Kyle's pages.
Principle of Volatile Keyword in Java
Low-level Principle
// instance is volatile variable
instance = new Singleton();
convert to assembly language:
0x01a3de1d: movb $0×0,0×1104800(%esi);
0x01a3de24: lock add1 $0×0,(%esp)
If a variable is declared to be volatile, process would execute lock command after movb when the varieble is written.
lock would do these two things in multi-core cpu:
-
Write the cache line of the current processor back to system memory
-
This operation of writing back to memory will invalidate the data cached at other cores of cpu.
Memory Semantics
When reading a valatile variable, JMM will invalidate the local memory corresponding to the thread. The thread will next read the shared variable from the memory.
Feature
-
Visibility: A read of a volatile variable always sees (any thread) the last write to the volatile variable.
-
Atomicity: The read/write of any single volatile variable is atomic, but compound operations like volatile++ are not atomic.

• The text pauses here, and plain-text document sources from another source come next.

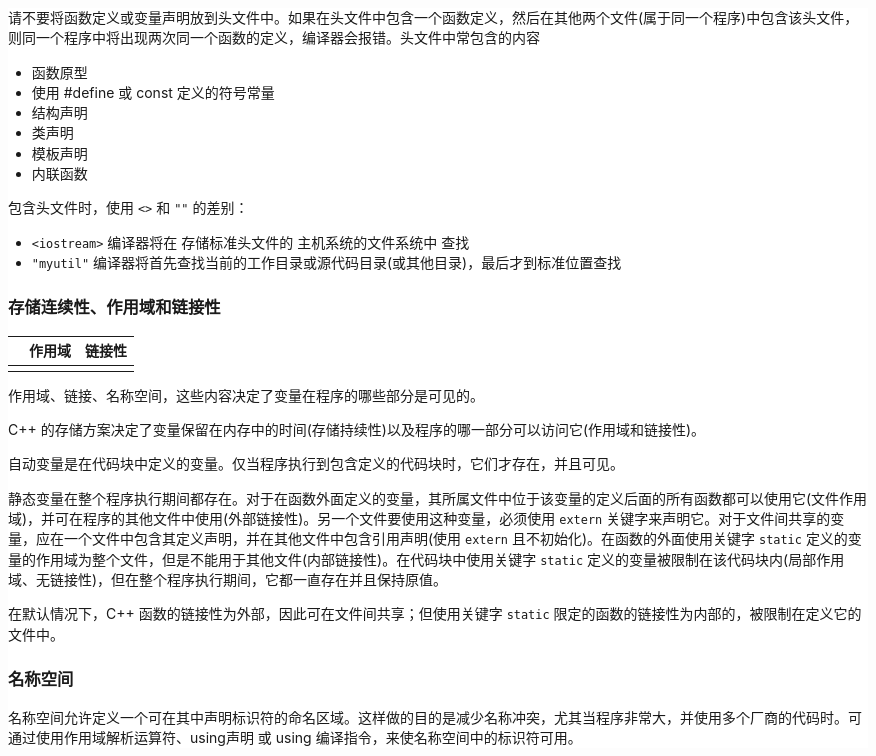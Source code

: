 请不要将函数定义或变量声明放到头文件中。如果在头文件中包含一个函数定义，然后在其他两个文件(属于同一个程序)中包含该头文件，则同一个程序中将出现两次同一个函数的定义，编译器会报错。头文件中常包含的内容
* 函数原型
* 使用 #define 或 const 定义的符号常量
* 结构声明
* 类声明
* 模板声明
* 内联函数

包含头文件时，使用 `<>` 和 `""` 的差别：
* `<iostream>` 编译器将在 存储标准头文件的 主机系统的文件系统中 查找
* `"myutil"` 编译器将首先查找当前的工作目录或源代码目录(或其他目录)，最后才到标准位置查找





### 存储连续性、作用域和链接性

|       | 作用域     | 链接性  |
--------|-----------|----------
||

作用域、链接、名称空间，这些内容决定了变量在程序的哪些部分是可见的。

C++ 的存储方案决定了变量保留在内存中的时间(存储持续性)以及程序的哪一部分可以访问它(作用域和链接性)。

自动变量是在代码块中定义的变量。仅当程序执行到包含定义的代码块时，它们才存在，并且可见。

静态变量在整个程序执行期间都存在。对于在函数外面定义的变量，其所属文件中位于该变量的定义后面的所有函数都可以使用它(文件作用域)，并可在程序的其他文件中使用(外部链接性)。另一个文件要使用这种变量，必须使用 `extern` 关键字来声明它。对于文件间共享的变量，应在一个文件中包含其定义声明，并在其他文件中包含引用声明(使用 `extern` 且不初始化)。在函数的外面使用关键字 `static` 定义的变量的作用域为整个文件，但是不能用于其他文件(内部链接性)。在代码块中使用关键字 `static` 定义的变量被限制在该代码块内(局部作用域、无链接性)，但在整个程序执行期间，它都一直存在并且保持原值。

在默认情况下，C++ 函数的链接性为外部，因此可在文件间共享；但使用关键字 `static` 限定的函数的链接性为内部的，被限制在定义它的文件中。

### 名称空间

名称空间允许定义一个可在其中声明标识符的命名区域。这样做的目的是减少名称冲突，尤其当程序非常大，并使用多个厂商的代码时。可通过使用作用域解析运算符、using声明 或 using 编译指令，来使名称空间中的标识符可用。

Atomicity in Compound Operations
Such as n ++ and n = n + 1.
Example:
public class Test {
public volatile int inc = 0;
public void increase() {
inc++; //compound operations
}
public static void main(String[] args) {
final Test test = new Test();
for(int i=0;i<10;i++){
new Thread(){
public void run() {
for(int j=0;j<1000;j++)
test.increase();
};
}.start();
}
while(Thread.activeCount()>1)
Thread.yield();
System.out.println(test.inc);
}
}
If variable inc is atomic, the result would be 10000. But in fact it is less than 10000.
There is a situation:
The inc value in memory is 10. In the inc ++ operation of thread 1, the original value of inc is read first. At this time, thread 1 is blocked, and then thread 2 performs inc ++ operation on the variable, and at this time thread 1 has not yet been written, so inc is still reading the main memory at this time, so it is still 10 (it should be 11).